Tak tahan, dengan perlakuan yang diterima anak-anaknya, mereka 'pulang' ke Pakistan akhir pekan lalu. Usmani dan keluarganya memiliki apartemen di Islamabad dan berencana untuk tinggal di situ --mungkin untuk selama-lamanya-- karena Amerika tak lagi aman baginya dan keluarga.
"Aku sungguh patah hati dan sedih," kata Usmani. Ia bukan sosok imigran biasa, melainkan penerima 2 kali beasiswa Fulbright dan ironisnya, ia adalah pemenang riset komputer untuk melindungi AS dari serangan teror.
Tak hanya itu, Usmani yang mendapat 2 gelar master serta Phd adalah mantan kepala teknologi di PredictifyMe. Ia menggunakan data untuk mencegah warga AS, dan Eropa agar tidak mudah dihasut oleh ISIS.
Dan bersama dengan United Nations Special Envoy for Global Education, ia membuat software yang memperlihatkan kerusakan akibat bom bunuh diri. Software itu adalah usaha untuk melindungi gedung-gedung sekolah dan lainnya di Pakistan, Sudan, Nigeria, dan Suriah dari serangan teror.
Penelitiannya juga diakui dunia dan ia kerap menulis opini untuk Wall Street Journal, CNN dan media besar lainnya.
"Sekarang AS bukanlah negara yang kami kenal, yang kami sayangi, dan tempat di mana kami ingin tinggal," tambahnya.
Usmani ingat anak kedua mereka, berusia 8 tahun marah kala pulang sekolah. Rupanya teman sekelasnya menuduh sang ayah adalah teroris.
"Dia bertanya padaku apakah aku teroris. Semenjak saat itu, Bhagwanee meminta anaknya tak lagi ke sekolah agar ia tak lagi menderita diskriminasi."
Belum lagi masalah yang diterima anak mereka yang pertama yang berusia 14 tahun. Remaja itu melihat seorang temannya membawa pisau dari Colombia. Semua teman mengaguminya.

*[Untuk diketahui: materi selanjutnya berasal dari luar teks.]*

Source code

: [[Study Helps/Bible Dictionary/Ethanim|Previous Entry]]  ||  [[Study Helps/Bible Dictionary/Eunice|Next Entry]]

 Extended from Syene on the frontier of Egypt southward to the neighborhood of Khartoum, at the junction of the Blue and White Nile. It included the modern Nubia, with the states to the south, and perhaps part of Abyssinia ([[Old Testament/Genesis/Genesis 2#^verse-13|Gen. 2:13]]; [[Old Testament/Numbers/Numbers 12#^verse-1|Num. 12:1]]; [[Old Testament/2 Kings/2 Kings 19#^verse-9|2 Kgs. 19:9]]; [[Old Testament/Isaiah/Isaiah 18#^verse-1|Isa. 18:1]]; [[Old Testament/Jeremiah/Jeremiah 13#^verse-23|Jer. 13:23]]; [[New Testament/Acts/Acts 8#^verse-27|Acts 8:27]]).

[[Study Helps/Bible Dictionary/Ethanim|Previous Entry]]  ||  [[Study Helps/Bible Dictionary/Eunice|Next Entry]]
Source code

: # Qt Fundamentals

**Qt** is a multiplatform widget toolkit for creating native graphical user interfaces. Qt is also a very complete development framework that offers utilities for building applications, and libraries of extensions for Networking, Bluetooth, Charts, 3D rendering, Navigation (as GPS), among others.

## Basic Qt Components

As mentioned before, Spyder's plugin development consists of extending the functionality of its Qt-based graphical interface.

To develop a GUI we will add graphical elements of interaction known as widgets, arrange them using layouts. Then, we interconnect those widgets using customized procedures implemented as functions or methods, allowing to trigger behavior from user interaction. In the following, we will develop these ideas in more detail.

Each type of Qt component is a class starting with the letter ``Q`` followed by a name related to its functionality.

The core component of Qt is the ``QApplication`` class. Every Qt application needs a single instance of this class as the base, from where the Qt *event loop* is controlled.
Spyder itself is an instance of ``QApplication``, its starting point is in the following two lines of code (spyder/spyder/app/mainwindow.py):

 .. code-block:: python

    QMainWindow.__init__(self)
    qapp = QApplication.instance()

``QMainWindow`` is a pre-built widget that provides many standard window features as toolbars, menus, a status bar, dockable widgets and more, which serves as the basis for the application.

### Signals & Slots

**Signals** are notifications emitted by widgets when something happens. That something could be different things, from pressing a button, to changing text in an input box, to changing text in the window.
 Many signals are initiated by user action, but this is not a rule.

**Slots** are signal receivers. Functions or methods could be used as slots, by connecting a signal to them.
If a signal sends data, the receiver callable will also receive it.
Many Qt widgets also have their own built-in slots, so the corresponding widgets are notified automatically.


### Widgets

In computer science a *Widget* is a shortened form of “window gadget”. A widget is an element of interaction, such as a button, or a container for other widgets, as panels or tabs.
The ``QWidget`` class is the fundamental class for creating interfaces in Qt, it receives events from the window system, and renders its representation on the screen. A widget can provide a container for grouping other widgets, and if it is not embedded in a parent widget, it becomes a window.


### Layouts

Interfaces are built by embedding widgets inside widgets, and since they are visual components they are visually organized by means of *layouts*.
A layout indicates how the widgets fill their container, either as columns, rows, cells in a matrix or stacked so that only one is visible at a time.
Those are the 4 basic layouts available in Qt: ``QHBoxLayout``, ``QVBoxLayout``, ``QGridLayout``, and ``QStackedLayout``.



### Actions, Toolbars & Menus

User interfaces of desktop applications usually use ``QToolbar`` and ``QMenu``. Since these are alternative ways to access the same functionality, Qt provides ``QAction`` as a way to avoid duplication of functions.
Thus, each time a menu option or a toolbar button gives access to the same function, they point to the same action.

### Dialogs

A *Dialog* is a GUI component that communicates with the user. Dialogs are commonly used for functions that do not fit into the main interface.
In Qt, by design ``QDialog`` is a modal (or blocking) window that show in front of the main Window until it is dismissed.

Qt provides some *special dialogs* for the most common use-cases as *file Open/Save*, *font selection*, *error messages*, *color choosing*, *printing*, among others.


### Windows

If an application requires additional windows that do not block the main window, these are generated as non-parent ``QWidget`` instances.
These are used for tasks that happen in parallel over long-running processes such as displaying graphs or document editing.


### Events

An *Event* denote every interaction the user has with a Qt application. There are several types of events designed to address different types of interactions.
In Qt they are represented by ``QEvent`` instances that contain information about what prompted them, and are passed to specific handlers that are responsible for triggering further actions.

Ingin mendapat pengalaman yang sama, anak Usmani membawa pisau dari Pakistan namun para murid memanggilnya ISIS dan teroris. Sekolah terpaksa ditutup dan anaknya diskors 6 bulan.
Semenjak insiden itu, anaknya trauma, dan menderita depresi.
Gara-gara Donald Trump
Awal tahun ini, ada seorang tetangga yang kerap kali berbuat kasar terhadap mereka. Pernah menyebut keluarga penerima beasiswa itu bajingan dan berulang kali mengancam sang istri.

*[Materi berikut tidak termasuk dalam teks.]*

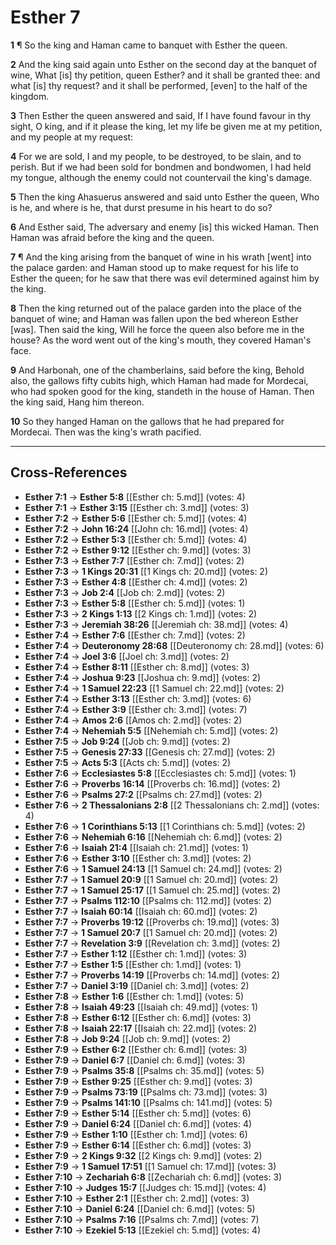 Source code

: # Esther 7

**1** ¶ So the king and Haman came to banquet with Esther the queen.

**2** And the king said again unto Esther on the second day at the banquet of wine, What [is] thy petition, queen Esther? and it shall be granted thee: and what [is] thy request? and it shall be performed, [even] to the half of the kingdom.

**3** Then Esther the queen answered and said, If I have found favour in thy sight, O king, and if it please the king, let my life be given me at my petition, and my people at my request:

**4** For we are sold, I and my people, to be destroyed, to be slain, and to perish. But if we had been sold for bondmen and bondwomen, I had held my tongue, although the enemy could not countervail the king's damage.

**5** Then the king Ahasuerus answered and said unto Esther the queen, Who is he, and where is he, that durst presume in his heart to do so?

**6** And Esther said, The adversary and enemy [is] this wicked Haman. Then Haman was afraid before the king and the queen.

**7** ¶ And the king arising from the banquet of wine in his wrath [went] into the palace garden: and Haman stood up to make request for his life to Esther the queen; for he saw that there was evil determined against him by the king.

**8** Then the king returned out of the palace garden into the place of the banquet of wine; and Haman was fallen upon the bed whereon Esther [was]. Then said the king, Will he force the queen also before me in the house? As the word went out of the king's mouth, they covered Haman's face.

**9** And Harbonah, one of the chamberlains, said before the king, Behold also, the gallows fifty cubits high, which Haman had made for Mordecai, who had spoken good for the king, standeth in the house of Haman. Then the king said, Hang him thereon.

**10** So they hanged Haman on the gallows that he had prepared for Mordecai. Then was the king's wrath pacified.

---

## Cross-References

- **Esther 7:1** → **Esther 5:8** [[Esther ch: 5.md]] (votes: 4)
- **Esther 7:1** → **Esther 3:15** [[Esther ch: 3.md]] (votes: 3)
- **Esther 7:2** → **Esther 5:6** [[Esther ch: 5.md]] (votes: 4)
- **Esther 7:2** → **John 16:24** [[John ch: 16.md]] (votes: 4)
- **Esther 7:2** → **Esther 5:3** [[Esther ch: 5.md]] (votes: 4)
- **Esther 7:2** → **Esther 9:12** [[Esther ch: 9.md]] (votes: 3)
- **Esther 7:3** → **Esther 7:7** [[Esther ch: 7.md]] (votes: 2)
- **Esther 7:3** → **1 Kings 20:31** [[1 Kings ch: 20.md]] (votes: 2)
- **Esther 7:3** → **Esther 4:8** [[Esther ch: 4.md]] (votes: 2)
- **Esther 7:3** → **Job 2:4** [[Job ch: 2.md]] (votes: 2)
- **Esther 7:3** → **Esther 5:8** [[Esther ch: 5.md]] (votes: 1)
- **Esther 7:3** → **2 Kings 1:13** [[2 Kings ch: 1.md]] (votes: 2)
- **Esther 7:3** → **Jeremiah 38:26** [[Jeremiah ch: 38.md]] (votes: 4)
- **Esther 7:4** → **Esther 7:6** [[Esther ch: 7.md]] (votes: 2)
- **Esther 7:4** → **Deuteronomy 28:68** [[Deuteronomy ch: 28.md]] (votes: 6)
- **Esther 7:4** → **Joel 3:6** [[Joel ch: 3.md]] (votes: 2)
- **Esther 7:4** → **Esther 8:11** [[Esther ch: 8.md]] (votes: 3)
- **Esther 7:4** → **Joshua 9:23** [[Joshua ch: 9.md]] (votes: 2)
- **Esther 7:4** → **1 Samuel 22:23** [[1 Samuel ch: 22.md]] (votes: 2)
- **Esther 7:4** → **Esther 3:13** [[Esther ch: 3.md]] (votes: 6)
- **Esther 7:4** → **Esther 3:9** [[Esther ch: 3.md]] (votes: 7)
- **Esther 7:4** → **Amos 2:6** [[Amos ch: 2.md]] (votes: 2)
- **Esther 7:4** → **Nehemiah 5:5** [[Nehemiah ch: 5.md]] (votes: 2)
- **Esther 7:5** → **Job 9:24** [[Job ch: 9.md]] (votes: 2)
- **Esther 7:5** → **Genesis 27:33** [[Genesis ch: 27.md]] (votes: 2)
- **Esther 7:5** → **Acts 5:3** [[Acts ch: 5.md]] (votes: 2)
- **Esther 7:6** → **Ecclesiastes 5:8** [[Ecclesiastes ch: 5.md]] (votes: 1)
- **Esther 7:6** → **Proverbs 16:14** [[Proverbs ch: 16.md]] (votes: 2)
- **Esther 7:6** → **Psalms 27:2** [[Psalms ch: 27.md]] (votes: 2)
- **Esther 7:6** → **2 Thessalonians 2:8** [[2 Thessalonians ch: 2.md]] (votes: 4)
- **Esther 7:6** → **1 Corinthians 5:13** [[1 Corinthians ch: 5.md]] (votes: 2)
- **Esther 7:6** → **Nehemiah 6:16** [[Nehemiah ch: 6.md]] (votes: 2)
- **Esther 7:6** → **Isaiah 21:4** [[Isaiah ch: 21.md]] (votes: 1)
- **Esther 7:6** → **Esther 3:10** [[Esther ch: 3.md]] (votes: 2)
- **Esther 7:6** → **1 Samuel 24:13** [[1 Samuel ch: 24.md]] (votes: 2)
- **Esther 7:7** → **1 Samuel 20:9** [[1 Samuel ch: 20.md]] (votes: 2)
- **Esther 7:7** → **1 Samuel 25:17** [[1 Samuel ch: 25.md]] (votes: 2)
- **Esther 7:7** → **Psalms 112:10** [[Psalms ch: 112.md]] (votes: 2)
- **Esther 7:7** → **Isaiah 60:14** [[Isaiah ch: 60.md]] (votes: 2)
- **Esther 7:7** → **Proverbs 19:12** [[Proverbs ch: 19.md]] (votes: 3)
- **Esther 7:7** → **1 Samuel 20:7** [[1 Samuel ch: 20.md]] (votes: 2)
- **Esther 7:7** → **Revelation 3:9** [[Revelation ch: 3.md]] (votes: 2)
- **Esther 7:7** → **Esther 1:12** [[Esther ch: 1.md]] (votes: 3)
- **Esther 7:7** → **Esther 1:5** [[Esther ch: 1.md]] (votes: 1)
- **Esther 7:7** → **Proverbs 14:19** [[Proverbs ch: 14.md]] (votes: 2)
- **Esther 7:7** → **Daniel 3:19** [[Daniel ch: 3.md]] (votes: 2)
- **Esther 7:8** → **Esther 1:6** [[Esther ch: 1.md]] (votes: 5)
- **Esther 7:8** → **Isaiah 49:23** [[Isaiah ch: 49.md]] (votes: 1)
- **Esther 7:8** → **Esther 6:12** [[Esther ch: 6.md]] (votes: 3)
- **Esther 7:8** → **Isaiah 22:17** [[Isaiah ch: 22.md]] (votes: 2)
- **Esther 7:8** → **Job 9:24** [[Job ch: 9.md]] (votes: 2)
- **Esther 7:9** → **Esther 6:2** [[Esther ch: 6.md]] (votes: 3)
- **Esther 7:9** → **Daniel 6:7** [[Daniel ch: 6.md]] (votes: 3)
- **Esther 7:9** → **Psalms 35:8** [[Psalms ch: 35.md]] (votes: 5)
- **Esther 7:9** → **Esther 9:25** [[Esther ch: 9.md]] (votes: 3)
- **Esther 7:9** → **Psalms 73:19** [[Psalms ch: 73.md]] (votes: 3)
- **Esther 7:9** → **Psalms 141:10** [[Psalms ch: 141.md]] (votes: 5)
- **Esther 7:9** → **Esther 5:14** [[Esther ch: 5.md]] (votes: 6)
- **Esther 7:9** → **Daniel 6:24** [[Daniel ch: 6.md]] (votes: 4)
- **Esther 7:9** → **Esther 1:10** [[Esther ch: 1.md]] (votes: 6)
- **Esther 7:9** → **Esther 6:14** [[Esther ch: 6.md]] (votes: 3)
- **Esther 7:9** → **2 Kings 9:32** [[2 Kings ch: 9.md]] (votes: 2)
- **Esther 7:9** → **1 Samuel 17:51** [[1 Samuel ch: 17.md]] (votes: 3)
- **Esther 7:10** → **Zechariah 6:8** [[Zechariah ch: 6.md]] (votes: 3)
- **Esther 7:10** → **Judges 15:7** [[Judges ch: 15.md]] (votes: 4)
- **Esther 7:10** → **Esther 2:1** [[Esther ch: 2.md]] (votes: 3)
- **Esther 7:10** → **Daniel 6:24** [[Daniel ch: 6.md]] (votes: 5)
- **Esther 7:10** → **Psalms 7:16** [[Psalms ch: 7.md]] (votes: 7)
- **Esther 7:10** → **Ezekiel 5:13** [[Ezekiel ch: 5.md]] (votes: 4)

"Ia datang ke apartemen kami dua kali pada tengah malam dan pukul 2 dini hari, mengucapkan kalimat rasis dan mengajarkan bagaimana kami harus berperilaku di negeri ini. Ia menyebut Donald Trump yang akan menjadi presiden negara AS," ujar Usmani.

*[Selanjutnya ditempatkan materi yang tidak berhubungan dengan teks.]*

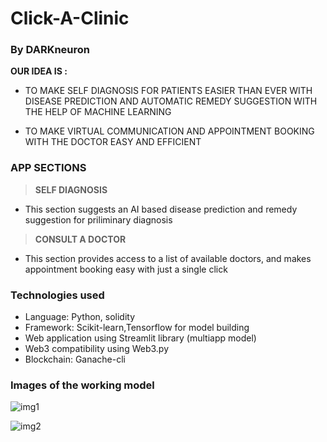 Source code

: # **Click-A-Clinic**
### **By DARKneuron**

**OUR IDEA IS :**

* TO MAKE SELF DIAGNOSIS FOR PATIENTS EASIER THAN 
EVER WITH DISEASE PREDICTION AND
 AUTOMATIC REMEDY SUGGESTION WITH THE
 HELP OF MACHINE LEARNING


* TO MAKE VIRTUAL COMMUNICATION 
AND APPOINTMENT BOOKING WITH THE DOCTOR 
EASY AND EFFICIENT


### APP SECTIONS
> **SELF DIAGNOSIS**
* This section suggests an AI based disease prediction and remedy suggestion for priliminary diagnosis

> **CONSULT A DOCTOR**
* This section provides access to a list of available doctors, and makes appointment booking easy with just a single click


### **Technologies used**
* Language: Python, solidity
* Framework: Scikit-learn,Tensorflow for model building
* Web application using Streamlit library (multiapp model)
* Web3 compatibility using Web3.py
* Blockchain: Ganache-cli

### **Images of the working model**
![img1](https://user-images.githubusercontent.com/76741905/153718759-da678fe5-7276-4b38-b202-be81397ce49a.png)


![img2](https://user-images.githubusercontent.com/76741905/153718779-c0de7584-2cea-456a-9e70-1f4b51326fc5.png)
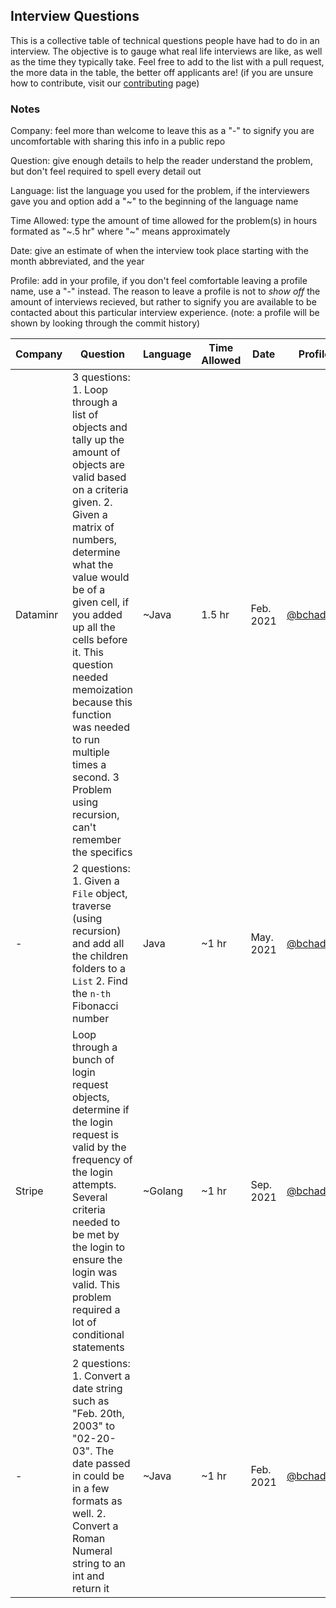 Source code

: <!--
 vvv COPY THIS AS A TEMPLATE ROW vvv
| ABC Company | This is a question | ~C | ~1 hr | Mon. 2000 | [@YOUR_PROFILE_NAME](https://github.com/YOUR_PROFILE_NAME) | 

change wrap settings to no wrap to see where to add the row at the bottom of the table
-->

## Interview Questions

This is a collective table of technical questions people have had to do in an interview. The objective is to gauge what real life interviews are like, as well as the time they typically take. Feel free to add to the list with a pull request, the more data in the table, the better off applicants are! (if you are unsure how to contribute, visit our [contributing](https://github.com/bchadwic/BoardMasters-Question-Of-The-Day/blob/main/CONTRIBUTING.md) page)

### Notes

Company: feel more than welcome to leave this as a "-" to signify you are uncomfortable with sharing this info in a public repo

Question: give enough details to help the reader understand the problem, but don't feel required to spell every detail out

Language: list the language you used for the problem, if the interviewers gave you and option add a "~" to the beginning of the language name

Time Allowed: type the amount of time allowed for the problem(s) in hours formated as "\~.5 hr" where "~" means approximately

Date: give an estimate of when the interview took place starting with the month abbreviated, and the year

Profile: add in your profile, if you don't feel comfortable leaving a profile name, use a "-" instead. The reason to leave a profile is not to _show off_ the amount of interviews recieved, but rather to signify you are available to be contacted about this particular interview experience. (note: a profile will be shown by looking through the commit history)

| Company | Question | Language | Time Allowed | Date | Profile |
|-|-|-|-|-|-|
| Dataminr | 3 questions: 1. Loop through a list of objects and tally up the amount of objects are valid based on a criteria given. 2. Given a matrix of numbers, determine what the value would be of a given cell, if you added up all the cells before it. This question needed memoization because this function was needed to run multiple times a second. 3 Problem using recursion, can't remember the specifics | ~Java | 1.5 hr | Feb. 2021 | [@bchadwic](https://github.com/bchadwic) |
| - | 2 questions: 1. Given a `File` object, traverse (using recursion) and add all the children folders to a `List` 2. Find the `n-th` Fibonacci number | Java | ~1 hr | May. 2021 | [@bchadwic](https://github.com/bchadwic) |
| Stripe | Loop through a bunch of login request objects, determine if the login request is valid by the frequency of the login attempts. Several criteria needed to be met by the login to ensure the login was valid. This problem required a lot of conditional statements | ~Golang | ~1 hr | Sep. 2021 | [@bchadwic](https://github.com/bchadwic) | 
| - | 2 questions: 1. Convert a date string such as "Feb. 20th, 2003" to "02-20-03". The date passed in could be in a few formats as well. 2. Convert a Roman Numeral string to an int and return it | ~Java | ~1 hr | Feb. 2021| [@bchadwic](https://github.com/bchadwic) |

Atas perilaku tetangga itu, Usmani mengirim email kepada Cary Police Departmen pada bulan Juli. Untungnya segera ditanggapi.
Pada bulan Juni, masjid tempat Usmani biasa bersembahyang diancam oleh seorang veteran Perang Irak, Russell Thomas Langford. Bekas tentara itu meletakkan bacon di luar masjid dan mengancam jemaat ia akan membunuh mereka semua.
Pada bulan September, salah satu mesjid terbesar di Florida, Fort Pierce tempat biasa Usmani shalat Id dibakar. Pelakunya adalah Joseph Sceiber dan sebelum menyerang di Facebooknya pemuda itu mengaku anti-muslim dan pengikut Trump.
Insiden itu terjadi di tahun yang sama. Tahun di mana calon presiden AS dari Partai Republik, Donald Trump melancarkan kampanye penuh kebencian. Melarang muslim masuk AS, mengatakan AS akan memasang CCTV di masjid, dan seluruh muslim AS wajib diberi penanda nama.
Belum lagi, ia berkoar tentang muslim hanya bisa tewas jika peluru diberi darah babi dan menuduh ibu dari tentara muslim AS yang gugur tak boleh berbicara di atas panggung.
Kekerasan atas nama anti-muslim di AS pun meningkat. Sebuah laporan dari Center for The Study of Hate and Extremism di California State University mendokumentasikan ada 260 kejahatan yang dialami muslim pada tahun 2015. Angka itu meningkat 50 persen dari tahun 2014.
Sementara itu, Huffingtonpost mencatat terdapat hampir 290 insiden terkait dengan kekerasan, diskriminasi, dan pidato kebencian terhadap muslim di AS.